= Anne St. Clair Wright =

American historic preservationist

 Anne St. Clair Wright (1910–1993) was an American historic preservationist. A central figure in the foundation, in 1952, of Historic Annapolis Incorporated (currently Historic Annapolis Foundation), she served four terms as president and as chairman emeritus of the board. She was responsible for the preservation of the historic center of the city of Annapolis, Maryland. Her preservation work, advocacy and achievements inspired many preservation movements around the United States. She is considered a leading 20th-century American preservationist. Among many civic offices, she served as the director of the Society for the Preservation of Maryland Antiquities; chairman of the board of Preservation Action; was a member of the Mid-Atlantic Regional Advisory Committee of the U.S. National Park Service; director of the Southern Garden History Society; and a director of the Nature Conservancy.

==Preservation of Annapolis==
Under her leadership, and using an innovative revolving fund approach, Historic Annapolis Inc. was able to restore more than 30 buildings of all types from the mansions of the elite to the homes and businesses of common citizens throughout the 18th-century core of the city of Annapolis as well as working to restore and preserve the historic street-scapes of the city. Rescued and restored buildings include the house of Charles Carroll the Barrister which was moved to the campus of St.
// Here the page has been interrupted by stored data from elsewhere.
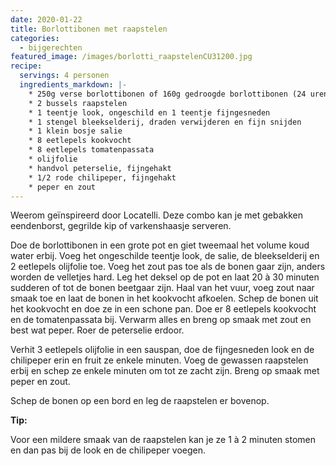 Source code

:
 ```yaml
---
date: 2020-01-22
title: Borlottibonen met raapstelen
categories:
  - bijgerechten
featured_image: /images/borlotti_raapstelenCU31200.jpg
recipe:
  servings: 4 personen
  ingredients_markdown: |-
    * 250g verse borlottibonen of 160g gedroogde borlottibonen (24 uren in koud water weken en ca. 6 maal het water verversen)
    * 2 bussels raapstelen
    * 1 teentje look, ongeschild en 1 teentje fijngesneden
    * 1 stengel bleekselderij, draden verwijderen en fijn snijden
    * 1 klein bosje salie
    * 8 eetlepels kookvocht
    * 8 eetlepels tomatenpassata
    * olijfolie
    * handvol peterselie, fijngehakt
    * 1/2 rode chilipeper, fijngehakt    * peper en zout
---
```

Weerom geïnspireerd door Locatelli.
Deze combo kan je met gebakken eendenborst, gegrilde kip of varkenshaasje serveren.

<!--more-->

Doe de borlottibonen in een grote pot en giet tweemaal het volume koud water erbij.
Voeg het ongeschilde teentje look, de salie, de bleekselderij en 2 eetlepels olijfolie toe. Voeg het zout pas toe als de bonen gaar zijn, anders worden de velletjes hard.
Leg het deksel op de pot en laat 20 à 30 minuten sudderen of tot de bonen beetgaar zijn.
Haal van het vuur, voeg zout naar smaak toe en laat de bonen in het kookvocht afkoelen.
Schep de bonen uit het kookvocht en doe ze in een schone pan.
Doe er 8 eetlepels kookvocht en de tomatenpassata bij. Verwarm alles en breng op smaak met  zout en best wat peper.
Roer de peterselie erdoor.

Verhit 3 eetlepels olijfolie in een sauspan, doe de fijngesneden look en de chilipeper erin en fruit ze enkele minuten.
Voeg de gewassen raapstelen erbij en schep ze enkele minuten om tot ze zacht zijn. Breng op smaak met peper en zout.

Schep de bonen op een bord en leg de raapstelen er bovenop.


<b>Tip: </b>

Voor een mildere smaak van de raapstelen kan je ze 1 à 2 minuten stomen en dan pas bij de look en de chilipeper voegen.
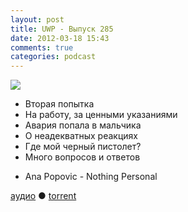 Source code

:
 ```yaml
---
layout: post
title: UWP - Выпуск 285
date: 2012-03-18 15:43
comments: true
categories: podcast
---
```

![](https://podcast.umputun.com/images/uwp/uwp285.jpg)


- Вторая попытка
- На работу, за ценными указаниями
- Авария попала в мальчика
- О неадекватных реакциях
- Где мой черный пистолет?
- Много вопросов и ответов

* Ana Popovic - Nothing Personal

[аудио](https://podcast.umputun.com/media/ump_podcast285.mp3) ● [torrent](http://archive.rucast.net/uwp/media/ump_podcast285.mp3.torrent)


<audio src="https://podcast.umputun.com/media/ump_podcast285.mp3" preload="none">
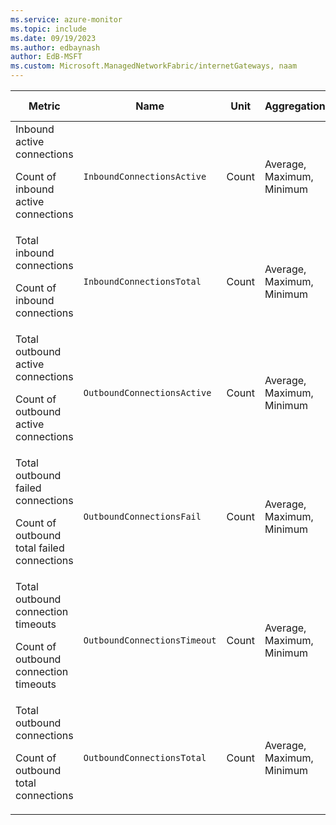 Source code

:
 ```yaml
---
ms.service: azure-monitor
ms.topic: include
ms.date: 09/19/2023
ms.author: edbaynash
author: EdB-MSFT
ms.custom: Microsoft.ManagedNetworkFabric/internetGateways, naam
---
```

  
  
|Metric|Name|Unit|Aggregation|Dimensions|Time Grains|DS Export|
|---|---|---|---|---|---|---|
|Inbound active connections<p><p>Count of inbound active connections |`InboundConnectionsActive` |Count |Average, Maximum, Minimum |nfcId, gatewayType|PT1M |Yes|
|Total inbound connections<p><p>Count of inbound connections |`InboundConnectionsTotal` |Count |Average, Maximum, Minimum |nfcId, gatewayType|PT1M |Yes|
|Total outbound active connections<p><p>Count of outbound active connections |`OutboundConnectionsActive` |Count |Average, Maximum, Minimum |nfcId, gatewayType|PT1M |Yes|
|Total outbound failed connections<p><p>Count of outbound total failed connections |`OutboundConnectionsFail` |Count |Average, Maximum, Minimum |nfcId, gatewayType|PT1M |Yes|
|Total outbound connection timeouts<p><p>Count of outbound connection timeouts |`OutboundConnectionsTimeout` |Count |Average, Maximum, Minimum |nfcId, gatewayType|PT1M |Yes|
|Total outbound connections<p><p>Count of outbound total connections |`OutboundConnectionsTotal` |Count |Average, Maximum, Minimum |nfcId, gatewayType|PT1M |Yes| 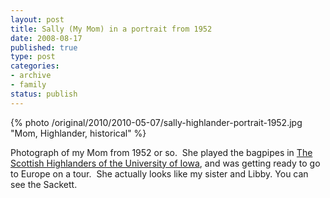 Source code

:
 ```yaml
--- 
layout: post
title: Sally (My Mom) in a portrait from 1952
date: 2008-08-17
published: true
type: post
categories: 
- archive
- family
status: publish
---
```

{% photo /original/2010/2010-05-07/sally-highlander-portrait-1952.jpg "Mom, Highlander, historical" %}

Photograph of my Mom from 1952 or so.  She played the bagpipes in [The Scottish Highlanders of the University of Iowa][1], and was getting ready to go to Europe on a tour.  She actually looks like my sister and Libby.  You can see the Sackett.


[1]: http://www.iowalum.com/highlanders/history.cfm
John's College in 1955; the Shiplap house restored starting in 1957, Reynolds Tavern, 163 Duke of Gloucester Street, Pinkney Street, and the house of William Paca, a signer of the Declaration of Independence, whose house and garden stood on Prince George Street in Annapolis. The house was returned to its 18th-century state and the garden were restored using archeological evidence as well as Paca's contemporary writings. The Paca House and Garden are now open to the public. She was instrumental in saving the Annapolis Market House from demolition in 1969. In 1965, Stuart Udall, the US Secretary of the Interior, designated the downtown Annapolis a historic district as a Registered National Historic Landmark In 1982 she help initiate the 'Archaeology in Annapolis' program. The papers related to her work with Historic Annapolis are held in the University of Maryland Archives.

==Biography==
Wright was born in 1910 in Newport News, Virginia, the daughter of U.S. naval officer Arthur St. Clair Smith and Anna Lena Salley. She lived in Annapolis, France, China, Panama, and Japan during her childhood. While living in Beijing as a girl, she attended the Peking American School as a member of the class of 1928. She was a graduate of Mary Baldwin College (Staunton, Virginia) and the Maryland Institute College of Art (Baltimore, Maryland), where she received her Bachelor of Arts degree in 1932. In 1932 she married Joseph Martin Pickett Wright, U.S. naval officer, in Panama. During the 1930s she worked as a muralist and ceramicist in Maryland and Washington D.C. Her family settled in Annapolis just prior to the Second World War. She raised three sons, two of whom became officers in the United States Navy, and one of whom is Henry Tutwiler Wright, a professor of anthropology. Throughout her life she was a passionate gardener. At the time of her death in 1993, she was still engaged in preservation action in Annapolis and the United States.

==Awards==
- Maryland Woman's Hall of Fame, 2009
- James Marston Fitch Charitable Foundation's first grant award, 1990
- Honorary Degree of Doctor of Public Service from the University of Maryland, 1985
- The Phoenix Award from the Society of American Travel Writers, 1985
- Garden Club of America Historic Preservation Medal, 1983
- Citation from the Maryland House of Delegates for Outstanding Service in the Field of Preservation, 1979
- Honorary Degree of Doctor of Humane Letters from Towson State University, 1975
- Calvert Award from the Maryland Historical Trust, 1975
- Historic Preservation Award from the Federated Garden Clubs of America, 1970
- Louise duPont Crowninshield Award from the National Trust for Historic Preservation, 1968
- American Institute of Architects, Chesapeake Bay Chapter, Award for Distinguished Work in Historic Preservation, 1968
- Certificate of Distinguished Citizenship, Maryland, 1965.